The invention belongs to the field of liquid crystal display, and more particularly to a backlight module and a liquid crystal display device.

【Background technique】

The liquid crystal display device packages a liquid crystal display panel and a backlight module. The backlight module provides a light source for the liquid crystal display panel. The backlight module generally includes a back plate, a light guide plate and a light source. The light source of the existing back plate module can be divided into LED point light sources. Or CCFL line light source, in order to meet the requirements of high brightness and light weight, the above-mentioned light sources are often installed in a narrow and confined space, and the heat generated by the light source cannot be smoothly discharged during operation, and the accumulation of heat may cause the backlight module and The display quality of the liquid crystal display device, such as a screen in a partial area, is liable to cause sway or flicker, and the life of the light source and its surrounding components is lowered, and the power of the light source cannot be further increased to provide a liquid crystal display device of higher brightness.

[Summary of the Invention]

The technical problem to be solved by the present invention is to provide a backlight module and a liquid crystal display device with better heat dissipation effect.

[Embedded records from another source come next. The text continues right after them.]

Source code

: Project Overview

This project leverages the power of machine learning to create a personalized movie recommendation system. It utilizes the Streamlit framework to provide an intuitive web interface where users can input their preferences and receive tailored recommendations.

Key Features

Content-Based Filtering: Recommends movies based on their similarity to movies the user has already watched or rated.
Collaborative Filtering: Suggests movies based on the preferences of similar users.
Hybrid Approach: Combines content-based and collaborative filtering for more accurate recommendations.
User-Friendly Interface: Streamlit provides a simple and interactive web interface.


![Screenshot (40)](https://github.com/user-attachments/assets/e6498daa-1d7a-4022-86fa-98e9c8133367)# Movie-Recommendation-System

The technical solution of the present invention is: a backlight module, comprising a back plate and a light source, wherein the light source is disposed on the back plate, wherein the outer side of the back plate near the light source is provided with a heat pipe, the light source and The heat pipes are disposed on the side wall of the back plate, the heat pipe is located between the light source and the bottom wall of the back plate, and the back plate is provided with a groove that is trapped inside the back plate, and the heat pipe is disposed in the groove, and the heat pipe is a tubular heat pipe, the heat pipe is disposed in parallel with the light source, and is accompanied by the entire length of the light source, the back plate comprises a frame and a bottom plate which are formed by splicing a plurality of frame supports, and the bottom plate is a plurality of bars fixed on the frame A hollowed-out base plate.

Another technical solution of the present invention is as follows: A backlight module includes a back plate and a light source, the light source is disposed on the back plate, and the outer side of the back plate near the light source is provided with a heat pipe. Preferably, the light source and the heat pipe are disposed on the sidewall of the backboard, and the heat pipe is located between the light source and the bottom wall of the backboard, so it is not necessary to increase the height of the sidewall of the backboard, skillfully utilize the remaining space, and make the heat pipe Keep the distance between the light source and the light source to maximize heat dissipation

Preferably, the light source is disposed on a sidewall of the backboard, and the heat pipe is located on a bottom wall of the backboard. When the space between the light source and the bottom wall of the backing plate is insufficient to set the heat pipe, the heat pipe can be disposed on the bottom wall of the backing plate, so that the heat pipe is still very close to the light source for rapid heat dissipation.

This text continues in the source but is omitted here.